WHAT THE TASK REQUIRES
Only one stretch of the data is wanted: the line containing "## Policy / Process Controls", the line containing "this (sub)technique:** 7", and every line between them, copied exactly.

[Data excerpts]
* * *
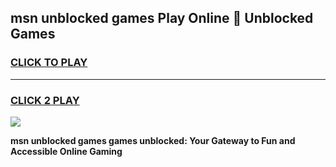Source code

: 
## msn unblocked games Play Online 👋 Unblocked Games
<h3>
<a href="https://premium.freeplayer.one?title=msn_unblocked_games&ref=19F">CLICK TO PLAY</a></h3>
<hr>

<h3>
<a href="https://premium.freeplayer.one?title=msn_unblocked_games&ref=19F">CLICK 2 PLAY</a>
  
</h3>

<a href="https://premium.freeplayer.one?title=msn_unblocked_games&ref=19F"><img src="https://clearcache.store/games.png"></a>


**msn unblocked games games unblocked: Your Gateway to Fun and Accessible Online Gaming**
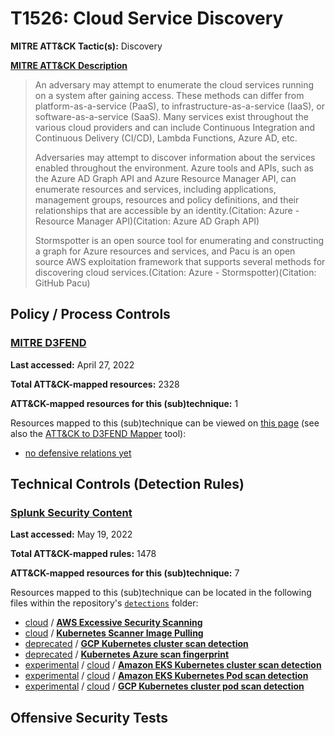 # T1526: Cloud Service Discovery
**MITRE ATT&CK Tactic(s):** Discovery

**[MITRE ATT&CK Description](https://attack.mitre.org/techniques/T1526)**
<blockquote>An adversary may attempt to enumerate the cloud services running on a system after gaining access. These methods can differ from platform-as-a-service (PaaS), to infrastructure-as-a-service (IaaS), or software-as-a-service (SaaS). Many services exist throughout the various cloud providers and can include Continuous Integration and Continuous Delivery (CI/CD), Lambda Functions, Azure AD, etc. 

Adversaries may attempt to discover information about the services enabled throughout the environment. Azure tools and APIs, such as the Azure AD Graph API and Azure Resource Manager API, can enumerate resources and services, including applications, management groups, resources and policy definitions, and their relationships that are accessible by an identity.(Citation: Azure - Resource Manager API)(Citation: Azure AD Graph API)

Stormspotter is an open source tool for enumerating and constructing a graph for Azure resources and services, and Pacu is an open source AWS exploitation framework that supports several methods for discovering cloud services.(Citation: Azure - Stormspotter)(Citation: GitHub Pacu)</blockquote>

## Policy / Process Controls
### [MITRE D3FEND](https://d3fend.mitre.org/)
**Last accessed:** April 27, 2022

**Total ATT&CK-mapped resources:** 2328

**ATT&CK-mapped resources for this (sub)technique:** 1

Resources mapped to this (sub)technique can be viewed on [this page](https://d3fend.mitre.org/) (see also the [ATT&CK to D3FEND Mapper](https://d3fend.mitre.org/tools/attack-mapper) tool):

* [no defensive relations yet](https://d3fend.mitre.org/techniques/d3f:nodefensiverelationsyet)

## Technical Controls (Detection Rules)
### [Splunk Security Content](https://github.com/splunk/security_content)
**Last accessed:** May 19, 2022

**Total ATT&CK-mapped rules:** 1478

**ATT&CK-mapped resources for this (sub)technique:** 7

Resources mapped to this (sub)technique can be located in the following files within the repository's <code>[detections](https://github.com/splunk/security_content/tree/develop/detections)</code> folder:

* [cloud](https://github.com/splunk/security_content/tree/develop/detections/cloud/) / **[AWS Excessive Security Scanning](https://github.com/splunk/security_content/blob/develop/detections/cloud/aws_excessive_security_scanning.yml)**
* [cloud](https://github.com/splunk/security_content/tree/develop/detections/cloud/) / **[Kubernetes Scanner Image Pulling](https://github.com/splunk/security_content/blob/develop/detections/cloud/kubernetes_scanner_image_pulling.yml)**
* [deprecated](https://github.com/splunk/security_content/tree/develop/detections/deprecated/) / **[GCP Kubernetes cluster scan detection](https://github.com/splunk/security_content/blob/develop/detections/deprecated/gcp_kubernetes_cluster_scan_detection.yml)**
* [deprecated](https://github.com/splunk/security_content/tree/develop/detections/deprecated/) / **[Kubernetes Azure scan fingerprint](https://github.com/splunk/security_content/blob/develop/detections/deprecated/kubernetes_azure_scan_fingerprint.yml)**
* [experimental](https://github.com/splunk/security_content/tree/develop/detections/experimental/) / [cloud](https://github.com/splunk/security_content/tree/develop/detections/experimental/cloud/) / **[Amazon EKS Kubernetes cluster scan detection](https://github.com/splunk/security_content/blob/develop/detections/experimental/cloud/amazon_eks_kubernetes_cluster_scan_detection.yml)**
* [experimental](https://github.com/splunk/security_content/tree/develop/detections/experimental/) / [cloud](https://github.com/splunk/security_content/tree/develop/detections/experimental/cloud/) / **[Amazon EKS Kubernetes Pod scan detection](https://github.com/splunk/security_content/blob/develop/detections/experimental/cloud/amazon_eks_kubernetes_pod_scan_detection.yml)**
* [experimental](https://github.com/splunk/security_content/tree/develop/detections/experimental/) / [cloud](https://github.com/splunk/security_content/tree/develop/detections/experimental/cloud/) / **[GCP Kubernetes cluster pod scan detection](https://github.com/splunk/security_content/blob/develop/detections/experimental/cloud/gcp_kubernetes_cluster_pod_scan_detection.yml)**


## Offensive Security Tests
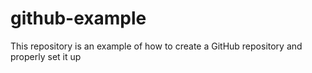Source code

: # github-example
This repository is an example of how to create a GitHub repository and properly set it up
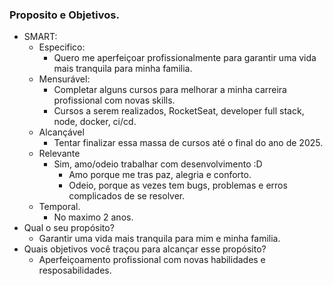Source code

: ### Proposito e Objetivos.

- SMART:
  - Especifico:
    - Quero me aperfeiçoar profissionalmente para garantir uma vida mais tranquila para minha familia.
  - Mensurável:
    - Completar alguns cursos para melhorar a minha carreira profissional com novas skills.
    - Cursos a serem realizados, RocketSeat, developer full stack, node, docker, ci/cd.
  - Alcançável
    - Tentar finalizar essa massa de cursos até o final do ano de 2025.
  - Relevante
    - Sim, amo/odeio trabalhar com desenvolvimento :D
      - Amo porque me tras paz, alegria e conforto.
      - Odeio, porque as vezes tem bugs, problemas e erros complicados de se resolver.
  - Temporal.
    - No maximo 2 anos.
- Qual o seu propósito?
  - Garantir uma vida mais tranquila para mim e minha familia.
- Quais objetivos você traçou para alcançar esse propósito?
  - Aperfeiçoamento profissional com novas habilidades e resposabilidades.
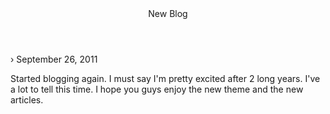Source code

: <header>New Blog</header>

<p class="date">&rsaquo; September 26, 2011</p>

<p class="brief">
   Started blogging again. I must say I'm pretty excited after 2 long years. I've a lot to tell this time. I hope you guys enjoy the new theme and the new articles.
</p>



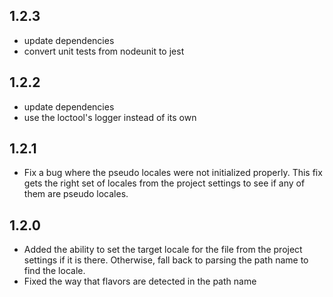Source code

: ## 1.2.3

-   update dependencies
-   convert unit tests from nodeunit to jest

## 1.2.2

-   update dependencies
-   use the loctool's logger instead of its own

## 1.2.1

-   Fix a bug where the pseudo locales were not initialized properly.
    This fix gets the right set of locales from the project settings to
    see if any of them are pseudo locales.

## 1.2.0

-   Added the ability to set the target locale for the file from the
    project settings if it is there. Otherwise, fall back to parsing
    the path name to find the locale.
-   Fixed the way that flavors are detected in the path name

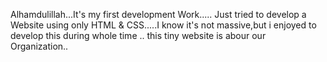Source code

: Alhamdulillah...It's my first development Work.....
Just tried to develop a Website using only HTML & CSS.....I know it's not massive,but i enjoyed to develop this during whole time .. this tiny website is abour our Organization..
* * *
WORKED SOLUTION
## Policy / Process Controls
### [MITRE D3FEND](https://d3fend.mitre.org/)
**Last accessed:** April 27, 2022

**Total ATT&CK-mapped resources:** 2328

**ATT&CK-mapped resources for this (sub)technique:** 1

Resources mapped to this (sub)technique can be viewed on [this page](https://d3fend.mitre.org/) (see also the [ATT&CK to D3FEND Mapper](https://d3fend.mitre.org/tools/attack-mapper) tool):

* [no defensive relations yet](https://d3fend.mitre.org/techniques/d3f:nodefensiverelationsyet)

## Technical Controls (Detection Rules)
### [Splunk Security Content](https://github.com/splunk/security_content)
**Last accessed:** May 19, 2022

**Total ATT&CK-mapped rules:** 1478

**ATT&CK-mapped resources for this (sub)technique:** 7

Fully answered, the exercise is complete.